Using the entries that follow, establish how many lines contain the word "divergence" and give only that figure.
◇ ◇ ◇
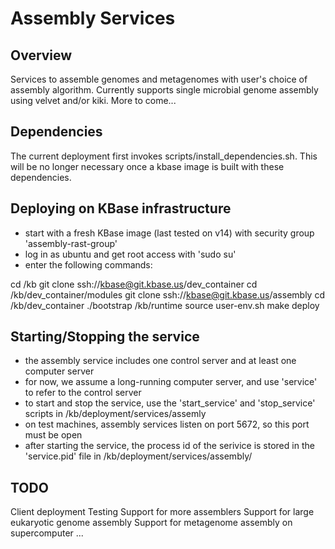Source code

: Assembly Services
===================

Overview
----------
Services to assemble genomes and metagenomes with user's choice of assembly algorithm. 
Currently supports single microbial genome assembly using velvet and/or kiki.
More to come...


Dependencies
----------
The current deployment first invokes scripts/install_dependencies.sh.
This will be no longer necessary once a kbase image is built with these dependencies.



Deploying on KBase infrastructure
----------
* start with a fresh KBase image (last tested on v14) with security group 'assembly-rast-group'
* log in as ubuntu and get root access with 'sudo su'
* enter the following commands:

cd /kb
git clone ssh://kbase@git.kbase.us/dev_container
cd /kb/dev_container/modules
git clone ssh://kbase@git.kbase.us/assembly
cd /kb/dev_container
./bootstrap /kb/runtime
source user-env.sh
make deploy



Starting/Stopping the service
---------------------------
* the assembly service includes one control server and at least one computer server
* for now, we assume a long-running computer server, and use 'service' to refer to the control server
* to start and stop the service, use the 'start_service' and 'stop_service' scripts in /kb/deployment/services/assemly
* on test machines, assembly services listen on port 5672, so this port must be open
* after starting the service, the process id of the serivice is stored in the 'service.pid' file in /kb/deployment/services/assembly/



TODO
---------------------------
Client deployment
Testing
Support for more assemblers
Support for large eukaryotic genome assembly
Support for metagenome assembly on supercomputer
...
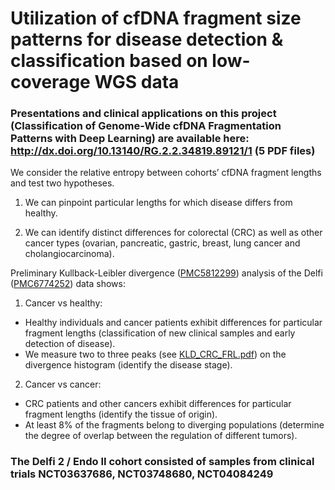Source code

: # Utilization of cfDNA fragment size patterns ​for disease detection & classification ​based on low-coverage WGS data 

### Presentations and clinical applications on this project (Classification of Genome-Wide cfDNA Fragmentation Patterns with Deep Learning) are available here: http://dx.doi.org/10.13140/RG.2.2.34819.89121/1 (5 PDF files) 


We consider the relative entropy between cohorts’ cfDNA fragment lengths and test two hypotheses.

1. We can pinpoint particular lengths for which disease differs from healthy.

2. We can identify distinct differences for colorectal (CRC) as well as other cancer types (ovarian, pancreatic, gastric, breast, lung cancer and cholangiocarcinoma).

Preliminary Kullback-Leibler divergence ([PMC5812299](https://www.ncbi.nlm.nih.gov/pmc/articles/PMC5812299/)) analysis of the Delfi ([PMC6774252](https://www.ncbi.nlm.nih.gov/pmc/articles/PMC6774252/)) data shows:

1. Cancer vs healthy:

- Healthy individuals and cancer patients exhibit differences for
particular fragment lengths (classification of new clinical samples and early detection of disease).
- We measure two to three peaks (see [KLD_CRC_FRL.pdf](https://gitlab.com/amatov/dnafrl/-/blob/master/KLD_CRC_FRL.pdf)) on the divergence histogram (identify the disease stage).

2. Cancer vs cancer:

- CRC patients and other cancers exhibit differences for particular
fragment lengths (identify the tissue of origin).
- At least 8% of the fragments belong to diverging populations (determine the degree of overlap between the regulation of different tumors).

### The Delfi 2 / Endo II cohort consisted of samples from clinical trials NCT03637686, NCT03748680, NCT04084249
◇ ◇ ◇
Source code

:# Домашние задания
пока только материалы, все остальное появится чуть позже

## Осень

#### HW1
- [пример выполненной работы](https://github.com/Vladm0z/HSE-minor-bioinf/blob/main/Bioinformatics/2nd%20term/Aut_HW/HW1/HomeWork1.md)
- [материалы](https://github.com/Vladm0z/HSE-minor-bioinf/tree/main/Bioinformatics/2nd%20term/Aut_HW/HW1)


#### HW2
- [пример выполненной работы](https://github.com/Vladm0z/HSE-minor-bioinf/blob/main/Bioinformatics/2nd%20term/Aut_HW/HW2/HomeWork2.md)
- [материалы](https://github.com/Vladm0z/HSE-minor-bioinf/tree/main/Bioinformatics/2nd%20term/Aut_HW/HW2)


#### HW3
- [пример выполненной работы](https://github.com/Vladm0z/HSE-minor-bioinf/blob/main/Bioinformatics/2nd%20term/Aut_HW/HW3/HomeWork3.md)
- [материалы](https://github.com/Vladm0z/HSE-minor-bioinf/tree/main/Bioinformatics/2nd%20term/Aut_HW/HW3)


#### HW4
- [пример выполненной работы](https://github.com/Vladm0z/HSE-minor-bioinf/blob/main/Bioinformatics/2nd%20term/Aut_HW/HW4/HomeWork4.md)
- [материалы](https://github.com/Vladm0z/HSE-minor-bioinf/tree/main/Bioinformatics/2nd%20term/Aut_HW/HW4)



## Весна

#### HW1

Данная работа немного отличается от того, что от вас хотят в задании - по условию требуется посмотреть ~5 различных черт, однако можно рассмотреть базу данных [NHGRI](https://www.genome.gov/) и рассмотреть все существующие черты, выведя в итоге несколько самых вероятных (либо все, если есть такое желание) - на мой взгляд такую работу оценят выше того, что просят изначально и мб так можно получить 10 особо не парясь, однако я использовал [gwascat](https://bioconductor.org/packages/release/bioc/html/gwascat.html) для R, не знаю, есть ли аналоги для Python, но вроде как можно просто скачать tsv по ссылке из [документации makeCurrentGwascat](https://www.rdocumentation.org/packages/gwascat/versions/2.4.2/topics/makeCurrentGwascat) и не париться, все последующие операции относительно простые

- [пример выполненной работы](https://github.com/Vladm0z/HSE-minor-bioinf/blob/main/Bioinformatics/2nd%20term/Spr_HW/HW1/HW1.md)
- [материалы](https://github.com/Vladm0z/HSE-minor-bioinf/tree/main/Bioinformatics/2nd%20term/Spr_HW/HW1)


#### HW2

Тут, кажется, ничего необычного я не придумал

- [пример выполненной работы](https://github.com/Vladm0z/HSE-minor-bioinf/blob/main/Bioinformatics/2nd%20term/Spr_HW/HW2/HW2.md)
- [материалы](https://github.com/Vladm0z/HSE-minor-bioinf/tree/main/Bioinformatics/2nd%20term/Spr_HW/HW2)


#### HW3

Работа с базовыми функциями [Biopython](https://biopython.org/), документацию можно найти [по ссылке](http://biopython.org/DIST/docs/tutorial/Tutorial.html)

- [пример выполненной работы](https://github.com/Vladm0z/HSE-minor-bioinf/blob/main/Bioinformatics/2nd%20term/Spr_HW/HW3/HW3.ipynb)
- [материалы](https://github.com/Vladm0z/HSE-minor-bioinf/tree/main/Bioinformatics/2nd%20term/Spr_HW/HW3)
◇ ◇ ◇
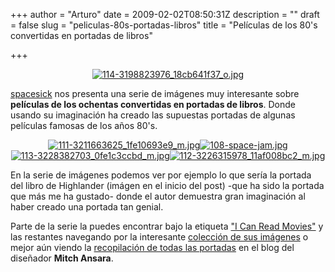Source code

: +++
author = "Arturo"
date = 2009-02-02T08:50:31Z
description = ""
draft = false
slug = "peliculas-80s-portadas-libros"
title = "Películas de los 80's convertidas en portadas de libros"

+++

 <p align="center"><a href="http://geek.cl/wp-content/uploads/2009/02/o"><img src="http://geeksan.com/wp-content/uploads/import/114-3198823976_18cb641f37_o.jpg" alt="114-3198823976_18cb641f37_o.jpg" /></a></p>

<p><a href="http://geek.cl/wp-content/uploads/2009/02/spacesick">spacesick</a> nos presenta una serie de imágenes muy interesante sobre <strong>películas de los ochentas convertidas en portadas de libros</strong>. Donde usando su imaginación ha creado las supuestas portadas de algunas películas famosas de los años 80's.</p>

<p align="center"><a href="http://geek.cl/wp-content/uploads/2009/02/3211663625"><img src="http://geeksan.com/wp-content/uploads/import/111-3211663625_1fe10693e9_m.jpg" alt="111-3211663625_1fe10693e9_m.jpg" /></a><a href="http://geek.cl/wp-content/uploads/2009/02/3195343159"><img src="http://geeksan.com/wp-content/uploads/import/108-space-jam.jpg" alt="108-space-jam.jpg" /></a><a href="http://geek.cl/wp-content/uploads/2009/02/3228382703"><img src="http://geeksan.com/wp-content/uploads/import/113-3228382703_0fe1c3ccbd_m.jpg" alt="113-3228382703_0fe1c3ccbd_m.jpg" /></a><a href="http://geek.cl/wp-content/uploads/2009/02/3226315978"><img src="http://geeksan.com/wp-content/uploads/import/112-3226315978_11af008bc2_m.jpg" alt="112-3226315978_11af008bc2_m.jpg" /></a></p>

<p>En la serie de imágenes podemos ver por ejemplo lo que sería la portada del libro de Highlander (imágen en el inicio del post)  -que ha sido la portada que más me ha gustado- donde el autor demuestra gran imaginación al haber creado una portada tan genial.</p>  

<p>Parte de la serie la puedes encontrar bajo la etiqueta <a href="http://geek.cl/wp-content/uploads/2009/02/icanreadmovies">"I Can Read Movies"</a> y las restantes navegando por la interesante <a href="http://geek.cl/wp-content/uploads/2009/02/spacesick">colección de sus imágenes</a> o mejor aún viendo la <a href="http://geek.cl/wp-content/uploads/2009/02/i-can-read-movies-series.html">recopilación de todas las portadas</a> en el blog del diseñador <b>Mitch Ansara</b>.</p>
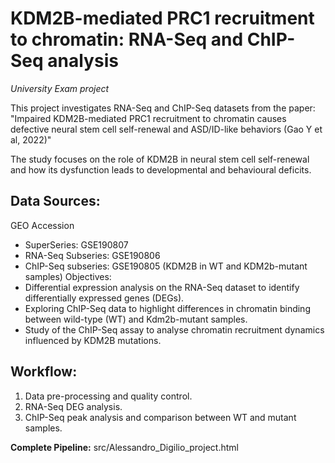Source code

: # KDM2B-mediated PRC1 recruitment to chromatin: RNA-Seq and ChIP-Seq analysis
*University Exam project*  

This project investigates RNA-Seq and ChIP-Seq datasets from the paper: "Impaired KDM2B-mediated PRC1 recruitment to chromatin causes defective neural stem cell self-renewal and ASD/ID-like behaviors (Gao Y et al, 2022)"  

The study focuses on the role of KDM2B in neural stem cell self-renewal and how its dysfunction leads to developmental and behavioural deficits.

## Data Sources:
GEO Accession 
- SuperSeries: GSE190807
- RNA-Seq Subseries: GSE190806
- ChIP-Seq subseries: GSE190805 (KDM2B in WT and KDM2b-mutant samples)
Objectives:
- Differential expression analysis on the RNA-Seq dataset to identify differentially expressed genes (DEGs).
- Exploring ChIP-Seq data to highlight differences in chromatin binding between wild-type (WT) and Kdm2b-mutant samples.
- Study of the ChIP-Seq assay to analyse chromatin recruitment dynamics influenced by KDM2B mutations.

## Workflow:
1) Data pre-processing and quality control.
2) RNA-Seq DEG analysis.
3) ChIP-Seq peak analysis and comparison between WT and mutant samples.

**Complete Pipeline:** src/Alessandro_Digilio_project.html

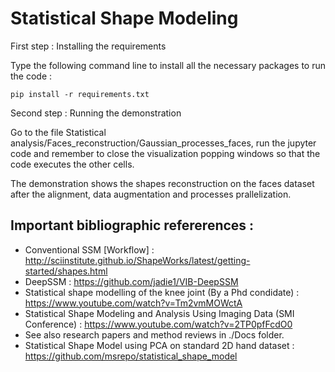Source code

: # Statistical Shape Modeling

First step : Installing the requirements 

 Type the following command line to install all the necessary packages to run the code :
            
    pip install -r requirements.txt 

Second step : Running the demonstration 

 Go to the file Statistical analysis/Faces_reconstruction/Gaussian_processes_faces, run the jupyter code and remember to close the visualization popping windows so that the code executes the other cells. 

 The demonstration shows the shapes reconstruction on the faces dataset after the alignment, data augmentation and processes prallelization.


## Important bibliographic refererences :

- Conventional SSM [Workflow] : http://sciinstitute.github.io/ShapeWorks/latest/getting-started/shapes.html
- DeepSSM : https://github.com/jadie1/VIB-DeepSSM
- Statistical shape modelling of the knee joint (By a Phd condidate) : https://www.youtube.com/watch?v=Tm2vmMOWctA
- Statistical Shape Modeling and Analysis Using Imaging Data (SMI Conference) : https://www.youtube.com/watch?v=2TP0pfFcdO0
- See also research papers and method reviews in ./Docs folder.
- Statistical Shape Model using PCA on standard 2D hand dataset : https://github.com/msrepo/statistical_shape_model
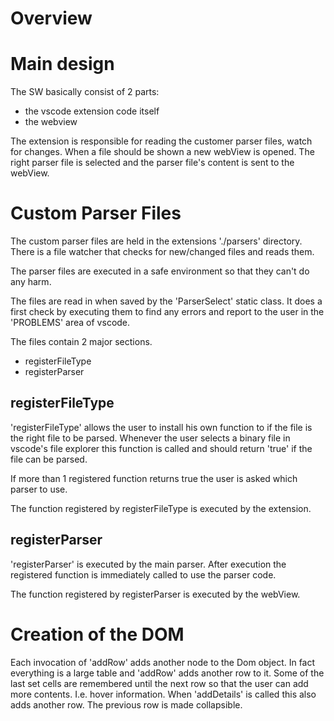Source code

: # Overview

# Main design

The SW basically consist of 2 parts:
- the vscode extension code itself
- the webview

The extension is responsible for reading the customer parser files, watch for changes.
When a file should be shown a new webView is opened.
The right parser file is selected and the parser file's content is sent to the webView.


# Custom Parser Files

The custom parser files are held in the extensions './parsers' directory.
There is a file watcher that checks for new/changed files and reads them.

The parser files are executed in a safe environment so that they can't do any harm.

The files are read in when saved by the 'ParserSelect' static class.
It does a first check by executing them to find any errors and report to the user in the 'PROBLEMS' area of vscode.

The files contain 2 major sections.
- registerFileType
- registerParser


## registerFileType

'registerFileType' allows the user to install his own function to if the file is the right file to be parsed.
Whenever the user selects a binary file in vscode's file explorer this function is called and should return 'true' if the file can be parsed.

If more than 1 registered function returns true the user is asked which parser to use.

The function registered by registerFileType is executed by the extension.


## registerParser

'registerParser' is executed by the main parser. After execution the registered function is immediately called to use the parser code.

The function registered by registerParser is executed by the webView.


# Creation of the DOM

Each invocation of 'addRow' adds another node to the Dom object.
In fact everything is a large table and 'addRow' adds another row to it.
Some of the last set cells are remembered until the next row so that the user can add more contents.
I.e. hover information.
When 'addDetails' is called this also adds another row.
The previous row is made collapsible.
◇ ◇ ◇
(Response to the task) 2